▶ Directions
Within the entries below, find each line containing the word "details" and copy it.

----------------------------------------

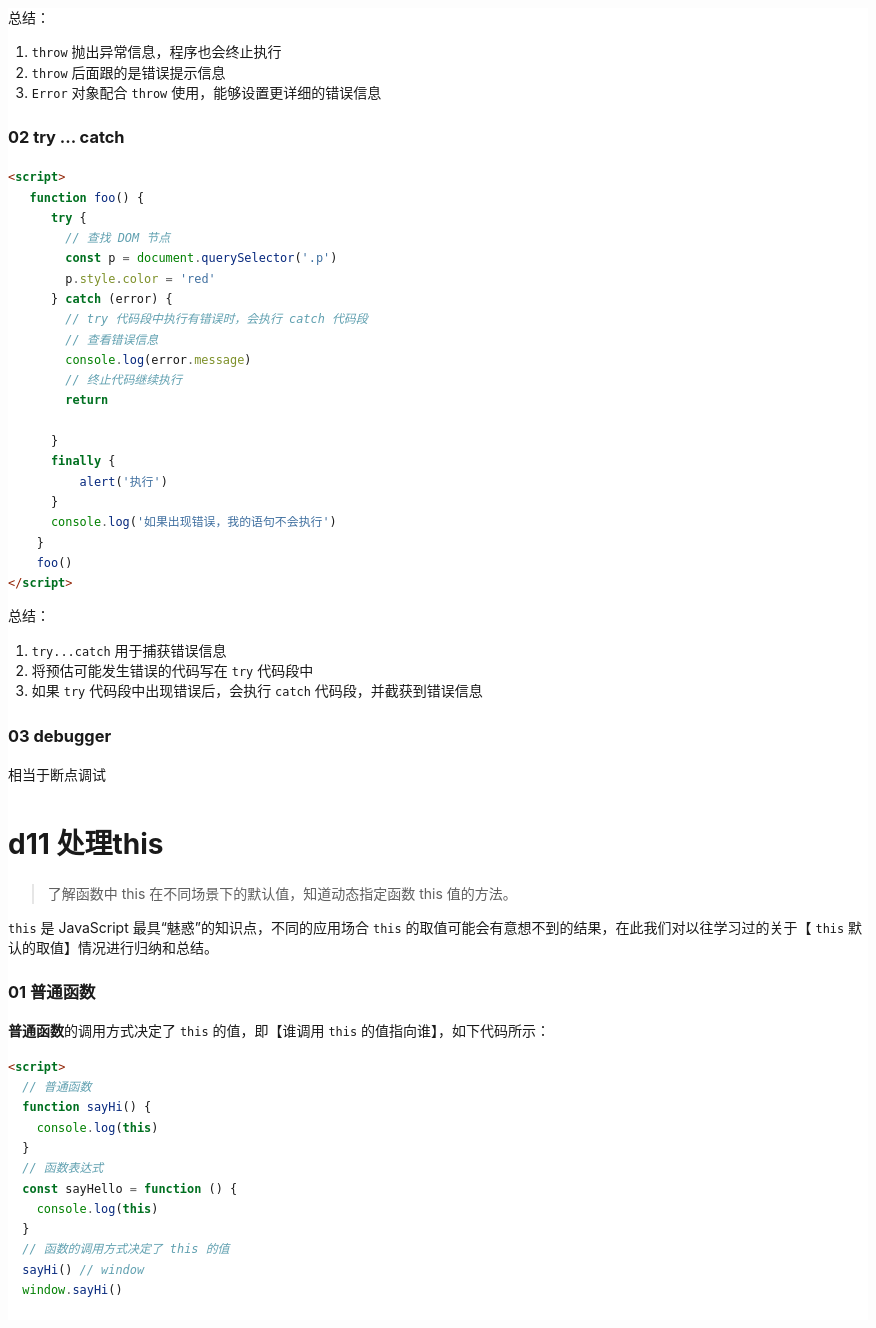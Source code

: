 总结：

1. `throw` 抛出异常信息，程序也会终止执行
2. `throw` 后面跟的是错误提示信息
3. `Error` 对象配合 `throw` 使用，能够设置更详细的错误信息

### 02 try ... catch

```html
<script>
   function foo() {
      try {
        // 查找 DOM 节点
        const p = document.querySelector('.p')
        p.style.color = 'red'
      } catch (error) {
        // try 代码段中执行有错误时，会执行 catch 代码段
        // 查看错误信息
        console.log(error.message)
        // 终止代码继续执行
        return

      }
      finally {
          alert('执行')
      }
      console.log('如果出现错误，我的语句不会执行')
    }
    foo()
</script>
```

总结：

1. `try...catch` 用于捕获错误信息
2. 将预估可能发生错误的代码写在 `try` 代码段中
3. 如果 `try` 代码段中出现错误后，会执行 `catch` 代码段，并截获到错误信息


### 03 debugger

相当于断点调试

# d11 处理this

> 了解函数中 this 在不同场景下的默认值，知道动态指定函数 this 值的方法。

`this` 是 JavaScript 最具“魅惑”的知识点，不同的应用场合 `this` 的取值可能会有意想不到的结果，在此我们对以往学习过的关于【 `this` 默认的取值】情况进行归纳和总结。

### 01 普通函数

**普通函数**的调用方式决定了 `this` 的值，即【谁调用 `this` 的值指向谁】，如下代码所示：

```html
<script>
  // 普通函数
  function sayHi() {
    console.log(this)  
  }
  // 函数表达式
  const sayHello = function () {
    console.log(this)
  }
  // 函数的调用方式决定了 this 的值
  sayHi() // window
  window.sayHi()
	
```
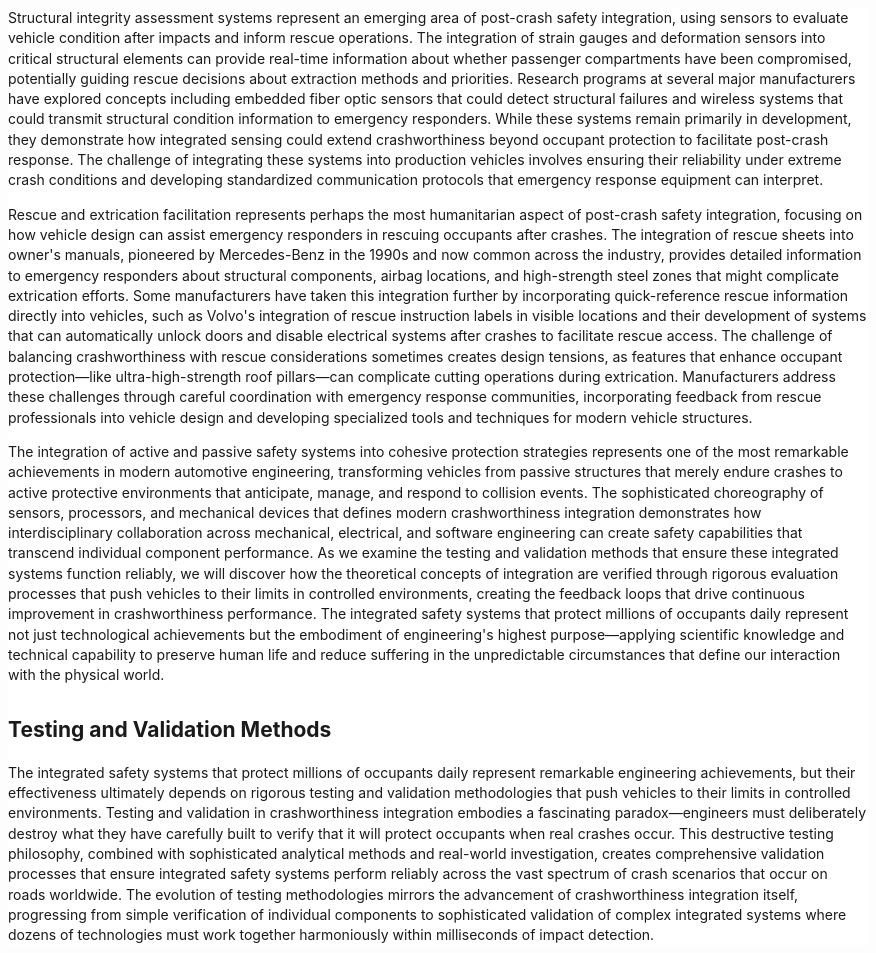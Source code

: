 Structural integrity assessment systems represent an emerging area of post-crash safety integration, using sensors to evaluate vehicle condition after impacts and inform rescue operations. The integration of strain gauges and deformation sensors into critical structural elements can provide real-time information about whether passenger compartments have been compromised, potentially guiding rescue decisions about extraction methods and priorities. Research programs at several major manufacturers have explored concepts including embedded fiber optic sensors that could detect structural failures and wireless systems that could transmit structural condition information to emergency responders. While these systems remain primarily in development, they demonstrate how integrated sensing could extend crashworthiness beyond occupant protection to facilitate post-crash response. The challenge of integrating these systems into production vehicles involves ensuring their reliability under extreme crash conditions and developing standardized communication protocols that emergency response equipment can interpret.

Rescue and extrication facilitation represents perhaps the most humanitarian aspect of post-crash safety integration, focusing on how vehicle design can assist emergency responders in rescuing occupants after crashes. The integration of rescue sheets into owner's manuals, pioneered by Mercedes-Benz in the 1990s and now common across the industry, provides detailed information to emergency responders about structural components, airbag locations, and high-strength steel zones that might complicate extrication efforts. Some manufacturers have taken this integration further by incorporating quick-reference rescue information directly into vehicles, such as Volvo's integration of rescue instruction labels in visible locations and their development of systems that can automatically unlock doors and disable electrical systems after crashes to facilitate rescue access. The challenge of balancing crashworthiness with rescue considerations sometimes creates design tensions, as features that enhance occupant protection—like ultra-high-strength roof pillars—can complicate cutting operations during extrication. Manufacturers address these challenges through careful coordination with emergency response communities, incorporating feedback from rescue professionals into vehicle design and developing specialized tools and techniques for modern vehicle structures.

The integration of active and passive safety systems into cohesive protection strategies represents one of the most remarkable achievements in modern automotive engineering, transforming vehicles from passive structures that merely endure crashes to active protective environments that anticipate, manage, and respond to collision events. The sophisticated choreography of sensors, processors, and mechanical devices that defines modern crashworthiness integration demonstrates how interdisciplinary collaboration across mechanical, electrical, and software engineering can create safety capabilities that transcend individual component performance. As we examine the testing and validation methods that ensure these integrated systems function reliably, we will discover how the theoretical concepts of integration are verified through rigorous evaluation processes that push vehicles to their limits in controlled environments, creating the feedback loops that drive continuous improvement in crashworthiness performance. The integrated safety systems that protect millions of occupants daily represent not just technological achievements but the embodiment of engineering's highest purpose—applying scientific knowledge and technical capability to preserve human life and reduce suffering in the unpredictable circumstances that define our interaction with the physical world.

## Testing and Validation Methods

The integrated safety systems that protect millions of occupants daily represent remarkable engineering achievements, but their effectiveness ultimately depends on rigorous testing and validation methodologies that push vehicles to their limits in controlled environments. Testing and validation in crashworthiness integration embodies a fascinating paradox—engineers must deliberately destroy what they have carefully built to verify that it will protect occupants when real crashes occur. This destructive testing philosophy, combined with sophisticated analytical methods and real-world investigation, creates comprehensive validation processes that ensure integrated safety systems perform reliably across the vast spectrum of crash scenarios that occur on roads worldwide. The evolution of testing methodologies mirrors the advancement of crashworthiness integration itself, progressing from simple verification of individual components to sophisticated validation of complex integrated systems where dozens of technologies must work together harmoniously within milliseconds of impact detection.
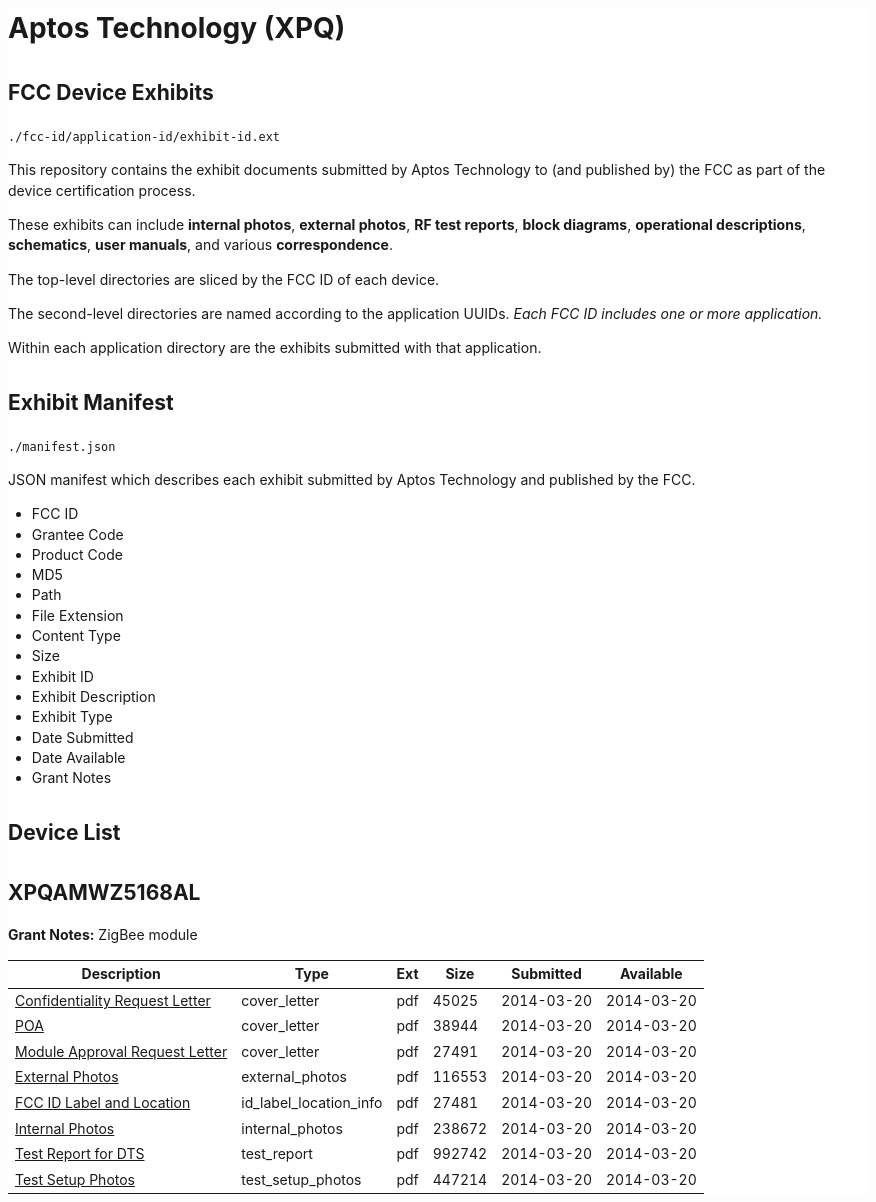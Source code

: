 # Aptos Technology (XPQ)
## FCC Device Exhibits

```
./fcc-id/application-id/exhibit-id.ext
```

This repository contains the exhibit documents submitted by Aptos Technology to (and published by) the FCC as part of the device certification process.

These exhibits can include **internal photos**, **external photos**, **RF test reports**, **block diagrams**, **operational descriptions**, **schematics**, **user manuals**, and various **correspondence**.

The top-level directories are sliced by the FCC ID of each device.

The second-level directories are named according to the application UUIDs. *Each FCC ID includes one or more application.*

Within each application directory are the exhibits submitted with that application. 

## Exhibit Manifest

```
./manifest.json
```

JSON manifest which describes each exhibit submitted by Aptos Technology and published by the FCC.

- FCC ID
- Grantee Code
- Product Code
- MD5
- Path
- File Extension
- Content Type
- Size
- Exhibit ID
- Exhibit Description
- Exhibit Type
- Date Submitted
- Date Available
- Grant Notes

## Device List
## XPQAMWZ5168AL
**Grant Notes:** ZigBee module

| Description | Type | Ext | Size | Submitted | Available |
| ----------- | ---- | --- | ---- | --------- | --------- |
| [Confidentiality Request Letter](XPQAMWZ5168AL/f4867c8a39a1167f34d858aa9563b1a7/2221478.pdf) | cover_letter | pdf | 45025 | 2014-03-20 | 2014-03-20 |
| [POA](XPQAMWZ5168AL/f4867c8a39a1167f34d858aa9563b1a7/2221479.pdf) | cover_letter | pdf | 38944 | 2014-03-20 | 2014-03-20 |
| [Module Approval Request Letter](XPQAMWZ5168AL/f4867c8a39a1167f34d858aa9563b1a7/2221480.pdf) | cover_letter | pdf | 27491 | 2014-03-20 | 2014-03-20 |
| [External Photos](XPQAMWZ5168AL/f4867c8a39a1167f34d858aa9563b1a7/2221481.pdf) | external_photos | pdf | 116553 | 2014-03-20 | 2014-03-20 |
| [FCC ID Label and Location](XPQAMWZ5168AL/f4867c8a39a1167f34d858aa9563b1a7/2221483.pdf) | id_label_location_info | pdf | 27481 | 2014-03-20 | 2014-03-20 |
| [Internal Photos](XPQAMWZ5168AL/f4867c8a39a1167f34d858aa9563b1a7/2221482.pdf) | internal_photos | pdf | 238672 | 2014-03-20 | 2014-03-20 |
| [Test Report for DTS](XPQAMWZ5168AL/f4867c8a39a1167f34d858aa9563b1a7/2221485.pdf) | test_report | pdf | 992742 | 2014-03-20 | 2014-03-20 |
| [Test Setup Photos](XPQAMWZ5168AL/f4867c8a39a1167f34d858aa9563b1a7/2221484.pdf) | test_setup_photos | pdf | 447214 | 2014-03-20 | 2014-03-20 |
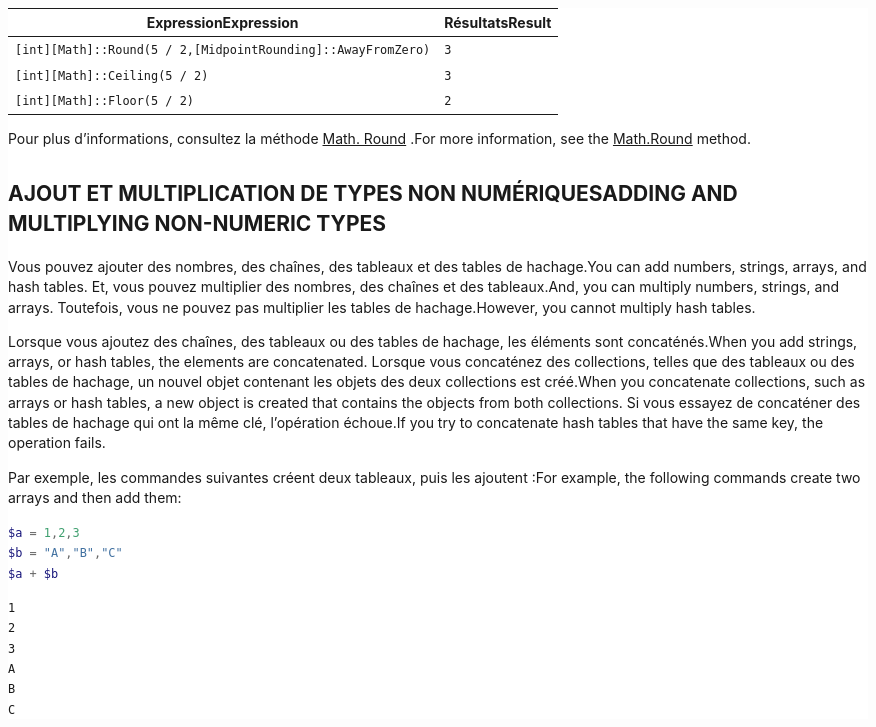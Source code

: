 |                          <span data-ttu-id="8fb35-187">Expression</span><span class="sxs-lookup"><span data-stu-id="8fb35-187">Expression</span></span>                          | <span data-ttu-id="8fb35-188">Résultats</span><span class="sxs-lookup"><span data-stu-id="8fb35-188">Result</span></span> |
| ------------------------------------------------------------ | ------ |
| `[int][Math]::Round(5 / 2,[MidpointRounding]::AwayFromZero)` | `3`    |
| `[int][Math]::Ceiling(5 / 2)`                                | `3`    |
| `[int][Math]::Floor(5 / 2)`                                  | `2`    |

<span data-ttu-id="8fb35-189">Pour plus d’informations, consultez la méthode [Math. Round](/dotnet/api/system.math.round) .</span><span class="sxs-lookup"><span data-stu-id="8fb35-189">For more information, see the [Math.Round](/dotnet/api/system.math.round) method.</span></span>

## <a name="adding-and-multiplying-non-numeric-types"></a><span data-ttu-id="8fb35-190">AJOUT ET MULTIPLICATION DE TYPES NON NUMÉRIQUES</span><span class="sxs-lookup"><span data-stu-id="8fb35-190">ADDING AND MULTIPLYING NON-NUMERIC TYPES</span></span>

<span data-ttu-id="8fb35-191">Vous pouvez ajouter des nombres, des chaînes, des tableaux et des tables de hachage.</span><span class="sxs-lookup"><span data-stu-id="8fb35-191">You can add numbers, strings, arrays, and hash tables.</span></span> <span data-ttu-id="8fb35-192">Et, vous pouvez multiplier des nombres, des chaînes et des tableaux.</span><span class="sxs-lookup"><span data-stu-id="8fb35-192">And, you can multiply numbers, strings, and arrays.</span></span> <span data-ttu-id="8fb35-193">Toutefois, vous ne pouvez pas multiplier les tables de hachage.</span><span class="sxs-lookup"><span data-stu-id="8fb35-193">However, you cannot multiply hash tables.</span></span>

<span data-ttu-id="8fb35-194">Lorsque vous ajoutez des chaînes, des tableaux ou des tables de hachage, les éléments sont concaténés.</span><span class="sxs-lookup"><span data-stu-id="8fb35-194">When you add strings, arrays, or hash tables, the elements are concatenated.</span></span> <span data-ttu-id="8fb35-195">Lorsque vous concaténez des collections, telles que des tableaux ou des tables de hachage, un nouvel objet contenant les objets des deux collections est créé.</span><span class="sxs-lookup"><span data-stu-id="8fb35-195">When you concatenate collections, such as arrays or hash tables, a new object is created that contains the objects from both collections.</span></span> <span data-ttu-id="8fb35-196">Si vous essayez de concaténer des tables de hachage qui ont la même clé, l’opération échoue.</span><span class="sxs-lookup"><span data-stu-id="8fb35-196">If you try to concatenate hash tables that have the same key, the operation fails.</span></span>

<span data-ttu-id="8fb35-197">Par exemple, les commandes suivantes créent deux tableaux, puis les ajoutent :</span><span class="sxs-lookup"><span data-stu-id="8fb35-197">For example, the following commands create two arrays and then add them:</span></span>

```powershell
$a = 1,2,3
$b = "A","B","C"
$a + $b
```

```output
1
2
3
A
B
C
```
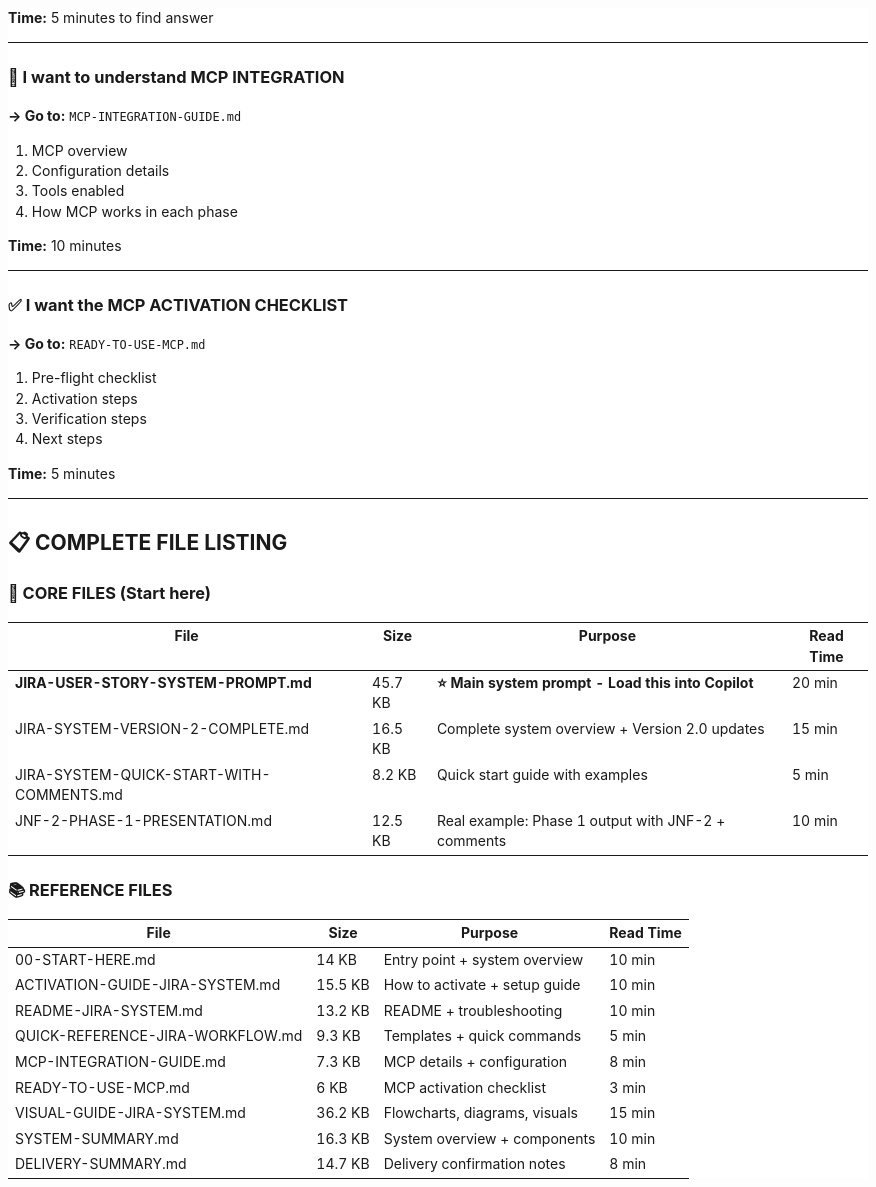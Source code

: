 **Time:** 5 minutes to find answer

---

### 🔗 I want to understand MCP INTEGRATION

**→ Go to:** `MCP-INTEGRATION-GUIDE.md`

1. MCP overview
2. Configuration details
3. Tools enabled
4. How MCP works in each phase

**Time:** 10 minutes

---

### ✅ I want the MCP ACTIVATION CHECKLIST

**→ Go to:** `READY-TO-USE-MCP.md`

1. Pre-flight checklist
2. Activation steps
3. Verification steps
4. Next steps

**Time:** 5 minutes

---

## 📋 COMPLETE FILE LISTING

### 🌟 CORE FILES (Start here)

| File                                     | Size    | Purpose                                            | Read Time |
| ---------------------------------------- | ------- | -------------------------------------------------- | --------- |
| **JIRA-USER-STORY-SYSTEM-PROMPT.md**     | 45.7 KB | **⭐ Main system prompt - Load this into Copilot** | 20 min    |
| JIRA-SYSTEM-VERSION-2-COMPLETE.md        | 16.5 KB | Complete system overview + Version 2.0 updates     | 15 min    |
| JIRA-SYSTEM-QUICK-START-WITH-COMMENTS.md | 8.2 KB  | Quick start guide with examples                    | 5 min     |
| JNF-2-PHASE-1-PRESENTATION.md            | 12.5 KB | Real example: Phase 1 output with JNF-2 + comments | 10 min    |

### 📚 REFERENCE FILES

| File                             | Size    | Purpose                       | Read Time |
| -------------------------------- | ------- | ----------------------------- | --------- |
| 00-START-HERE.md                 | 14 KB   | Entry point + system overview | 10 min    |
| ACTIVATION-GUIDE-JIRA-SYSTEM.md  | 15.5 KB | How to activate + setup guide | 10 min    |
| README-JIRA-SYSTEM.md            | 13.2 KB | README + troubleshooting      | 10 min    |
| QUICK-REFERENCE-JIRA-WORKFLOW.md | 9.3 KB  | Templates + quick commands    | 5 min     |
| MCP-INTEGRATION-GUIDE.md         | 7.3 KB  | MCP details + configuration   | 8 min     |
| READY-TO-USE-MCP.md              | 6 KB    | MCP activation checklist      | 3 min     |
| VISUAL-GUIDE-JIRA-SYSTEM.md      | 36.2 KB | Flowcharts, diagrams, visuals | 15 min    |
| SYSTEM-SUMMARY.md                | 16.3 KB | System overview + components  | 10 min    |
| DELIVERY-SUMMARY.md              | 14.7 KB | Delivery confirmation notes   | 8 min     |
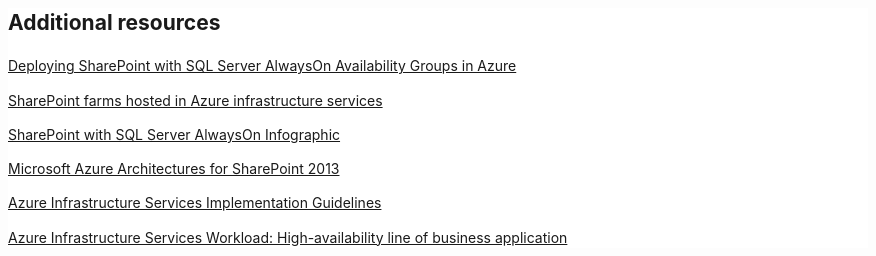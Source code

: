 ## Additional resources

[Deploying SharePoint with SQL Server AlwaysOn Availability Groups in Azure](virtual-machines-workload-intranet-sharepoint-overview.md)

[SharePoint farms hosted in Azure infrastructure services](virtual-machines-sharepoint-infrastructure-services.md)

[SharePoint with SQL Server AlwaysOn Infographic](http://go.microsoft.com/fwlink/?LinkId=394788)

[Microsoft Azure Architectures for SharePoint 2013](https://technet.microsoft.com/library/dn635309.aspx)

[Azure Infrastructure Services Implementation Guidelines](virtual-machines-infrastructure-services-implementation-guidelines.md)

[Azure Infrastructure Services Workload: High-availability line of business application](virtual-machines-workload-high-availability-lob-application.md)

----------------------------------------

▶ Response
2. Configuration details
| MCP-INTEGRATION-GUIDE.md         | 7.3 KB  | MCP details + configuration   | 8 min     |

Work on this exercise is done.